[Records drawn from a dataset]
· · ·
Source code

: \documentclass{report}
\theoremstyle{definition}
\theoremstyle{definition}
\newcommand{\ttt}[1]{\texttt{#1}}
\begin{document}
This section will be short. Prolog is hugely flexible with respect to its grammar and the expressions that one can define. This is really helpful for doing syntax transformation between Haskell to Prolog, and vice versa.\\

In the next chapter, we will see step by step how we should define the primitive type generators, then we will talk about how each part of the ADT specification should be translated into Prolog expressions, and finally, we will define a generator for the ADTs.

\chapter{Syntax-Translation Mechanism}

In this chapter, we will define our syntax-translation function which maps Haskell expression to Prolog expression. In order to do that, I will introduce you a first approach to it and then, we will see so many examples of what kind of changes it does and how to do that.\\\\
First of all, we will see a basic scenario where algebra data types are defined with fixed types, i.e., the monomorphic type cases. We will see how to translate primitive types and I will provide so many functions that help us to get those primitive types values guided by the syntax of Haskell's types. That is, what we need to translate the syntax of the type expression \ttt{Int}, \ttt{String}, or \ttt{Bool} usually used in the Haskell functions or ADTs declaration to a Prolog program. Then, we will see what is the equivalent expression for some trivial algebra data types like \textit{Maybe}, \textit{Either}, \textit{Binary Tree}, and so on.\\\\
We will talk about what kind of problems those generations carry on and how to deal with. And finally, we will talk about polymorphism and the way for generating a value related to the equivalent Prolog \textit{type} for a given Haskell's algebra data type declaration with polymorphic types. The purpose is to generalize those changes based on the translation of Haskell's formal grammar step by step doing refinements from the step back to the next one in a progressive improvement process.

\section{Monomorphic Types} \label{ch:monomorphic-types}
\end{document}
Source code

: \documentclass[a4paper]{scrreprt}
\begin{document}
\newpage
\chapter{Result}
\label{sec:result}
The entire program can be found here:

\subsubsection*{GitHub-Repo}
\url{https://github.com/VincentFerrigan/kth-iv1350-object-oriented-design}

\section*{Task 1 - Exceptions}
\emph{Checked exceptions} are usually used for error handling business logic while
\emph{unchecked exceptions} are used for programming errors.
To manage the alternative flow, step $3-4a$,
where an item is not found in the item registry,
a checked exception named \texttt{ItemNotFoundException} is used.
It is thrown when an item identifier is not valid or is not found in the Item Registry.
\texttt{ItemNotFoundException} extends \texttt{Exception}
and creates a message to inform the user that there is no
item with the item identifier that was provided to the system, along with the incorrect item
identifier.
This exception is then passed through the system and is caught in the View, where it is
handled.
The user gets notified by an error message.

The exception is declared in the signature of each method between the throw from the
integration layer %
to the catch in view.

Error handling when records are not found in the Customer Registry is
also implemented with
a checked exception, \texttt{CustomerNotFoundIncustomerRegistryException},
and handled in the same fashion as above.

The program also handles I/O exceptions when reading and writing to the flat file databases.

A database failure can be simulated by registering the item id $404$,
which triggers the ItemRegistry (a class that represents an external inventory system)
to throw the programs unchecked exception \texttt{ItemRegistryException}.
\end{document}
· · ·
Would you write down every record again, exactly?

Source code

: \documentclass{report}
\theoremstyle{definition}
\theoremstyle{definition}
\newcommand{\ttt}[1]{\texttt{#1}}
\begin{document}
This section will be short. Prolog is hugely flexible with respect to its grammar and the expressions that one can define. This is really helpful for doing syntax transformation between Haskell to Prolog, and vice versa.\\

In the next chapter, we will see step by step how we should define the primitive type generators, then we will talk about how each part of the ADT specification should be translated into Prolog expressions, and finally, we will define a generator for the ADTs.

\chapter{Syntax-Translation Mechanism}

In this chapter, we will define our syntax-translation function which maps Haskell expression to Prolog expression. In order to do that, I will introduce you a first approach to it and then, we will see so many examples of what kind of changes it does and how to do that.\\\\
First of all, we will see a basic scenario where algebra data types are defined with fixed types, i.e., the monomorphic type cases. We will see how to translate primitive types and I will provide so many functions that help us to get those primitive types values guided by the syntax of Haskell's types. That is, what we need to translate the syntax of the type expression \ttt{Int}, \ttt{String}, or \ttt{Bool} usually used in the Haskell functions or ADTs declaration to a Prolog program. Then, we will see what is the equivalent expression for some trivial algebra data types like \textit{Maybe}, \textit{Either}, \textit{Binary Tree}, and so on.\\\\
We will talk about what kind of problems those generations carry on and how to deal with. And finally, we will talk about polymorphism and the way for generating a value related to the equivalent Prolog \textit{type} for a given Haskell's algebra data type declaration with polymorphic types. The purpose is to generalize those changes based on the translation of Haskell's formal grammar step by step doing refinements from the step back to the next one in a progressive improvement process.

\section{Monomorphic Types} \label{ch:monomorphic-types}
\end{document}
Source code

: \documentclass[a4paper]{scrreprt}
\begin{document}
\newpage
\chapter{Result}
\label{sec:result}
The entire program can be found here:

\subsubsection*{GitHub-Repo}
\url{https://github.com/VincentFerrigan/kth-iv1350-object-oriented-design}

\section*{Task 1 - Exceptions}
\emph{Checked exceptions} are usually used for error handling business logic while
\emph{unchecked exceptions} are used for programming errors.
To manage the alternative flow, step $3-4a$,
where an item is not found in the item registry,
a checked exception named \texttt{ItemNotFoundException} is used.
It is thrown when an item identifier is not valid or is not found in the Item Registry.
\texttt{ItemNotFoundException} extends \texttt{Exception}
and creates a message to inform the user that there is no
item with the item identifier that was provided to the system, along with the incorrect item
identifier.
This exception is then passed through the system and is caught in the View, where it is
handled.
The user gets notified by an error message.

The exception is declared in the signature of each method between the throw from the
integration layer %
to the catch in view.

Error handling when records are not found in the Customer Registry is
also implemented with
a checked exception, \texttt{CustomerNotFoundIncustomerRegistryException},
and handled in the same fashion as above.

The program also handles I/O exceptions when reading and writing to the flat file databases.

A database failure can be simulated by registering the item id $404$,
which triggers the ItemRegistry (a class that represents an external inventory system)
to throw the programs unchecked exception \texttt{ItemRegistryException}.
\end{document}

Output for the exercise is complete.